I grinned, really grinned, for the first time all day. "You need Beaters, don't you, Angie?"

"Only I can call her that," Fred mumbled in protest, rubbing his eyes.

"Shut up," Angelina snapped, swatting him and sitting up to see me better. "Yes, obviously I need Beaters."

"Two Beaters?"

"Yes, obviously, two Beaters."

"I happen to know just the duo."

"Oh, cut the theatrics, Weasley," she huffed. "Who are you thinking?"

"Lucy and Ginny."

Fred shot up in bed. Angelina's eyes widened. Neither spoke.

I crossed my arms over my chest and raised my eyebrows, tilting my head as my grin widened. "So? What do you think?"

Angelina blinked. Blinked again. Grinned. "Oh, George Weasley, you are brilliant! Yes! They'd be perfect!" Her smile faltered. "I'll have a hell of a time convincing, Lucy, though, you should have heard her when I asked if she'd be reserve again. The look on her face..."

"We can help, darling," Fred murmured in her ear, snaking his arm around her waist and pulling her down into bed beside him. "Well done, Georgie, but good night."

Angelina smiled at me one more time before closing her eyes and snuggling back up against Fred. I almost crawled back under my covers, but I didn't. I couldn't. I was on fire again, for a different reason this time. So instead, I grabbed parchment and a quill from my trunk, pulled the curtains shut, lit my wand, and gnawed on my quill as I contemplated what to write. I pressed the quill to the parchment after a moment, writing The Mischief Managers' Guide to Playing Beater.

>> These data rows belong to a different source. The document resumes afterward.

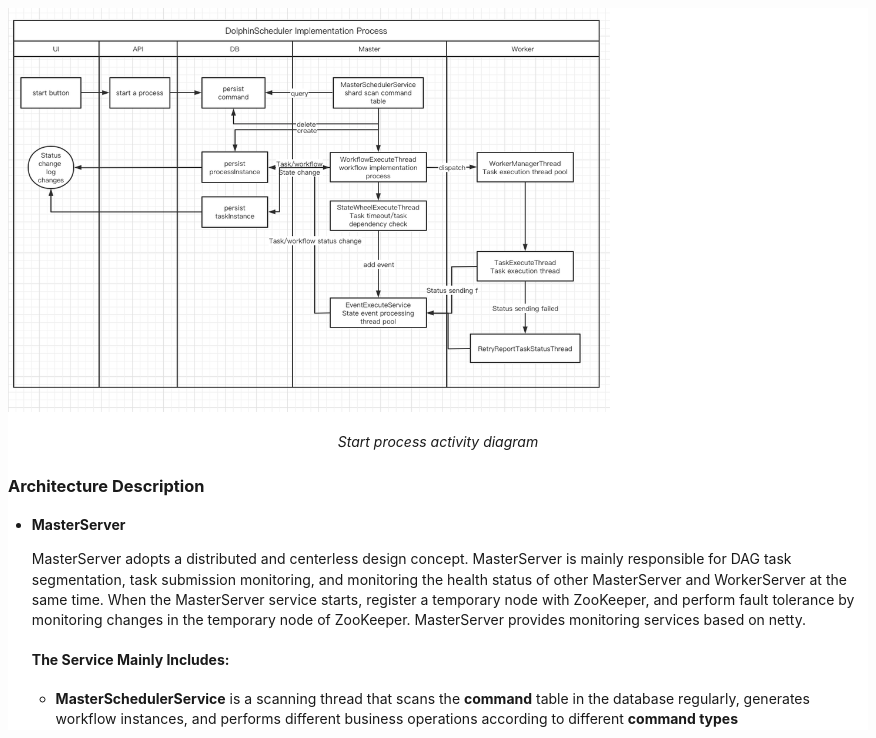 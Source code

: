   <img src="/img/master-process-2.0-en.png" alt="Start process activity diagram"  width="70%" />
  <p align="center">
        <em>Start process activity diagram</em>
  </p>
</p>

### Architecture Description

* **MasterServer**

  MasterServer adopts a distributed and centerless design concept. MasterServer is mainly responsible for DAG task
  segmentation, task submission monitoring, and monitoring the health status of other MasterServer and WorkerServer at
  the same time. When the MasterServer service starts, register a temporary node with ZooKeeper, and perform fault
  tolerance by monitoring changes in the temporary node of ZooKeeper. MasterServer provides monitoring services based on
  netty.

  #### The Service Mainly Includes:
    - **MasterSchedulerService** is a scanning thread that scans the **command** table in the database regularly,
      generates workflow instances, and performs different business operations according to different **command types**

Right off the bat (Get it?) there are a couple of basics you should keep in mind:

1. Never back down from a fight, even when shit hits the fan. Especially then.

It was time to pass the torch. Might as well pass it in style, I reckoned.

I would check the title and step one with Fred in the morning, but for tonight, it was enough. Umbridge might have tried to douse the fire, and she might have stopped it from spreading at least in terms of the Quidditch Pitch, but if she thought the firefight would end there, she was dead wrong. I had matches in my back pocket, and even if I couldn't strike them myself, I'd pass them onto people who could. Starting, I hoped, with Lucy and Ginny, force and fire in their own ways.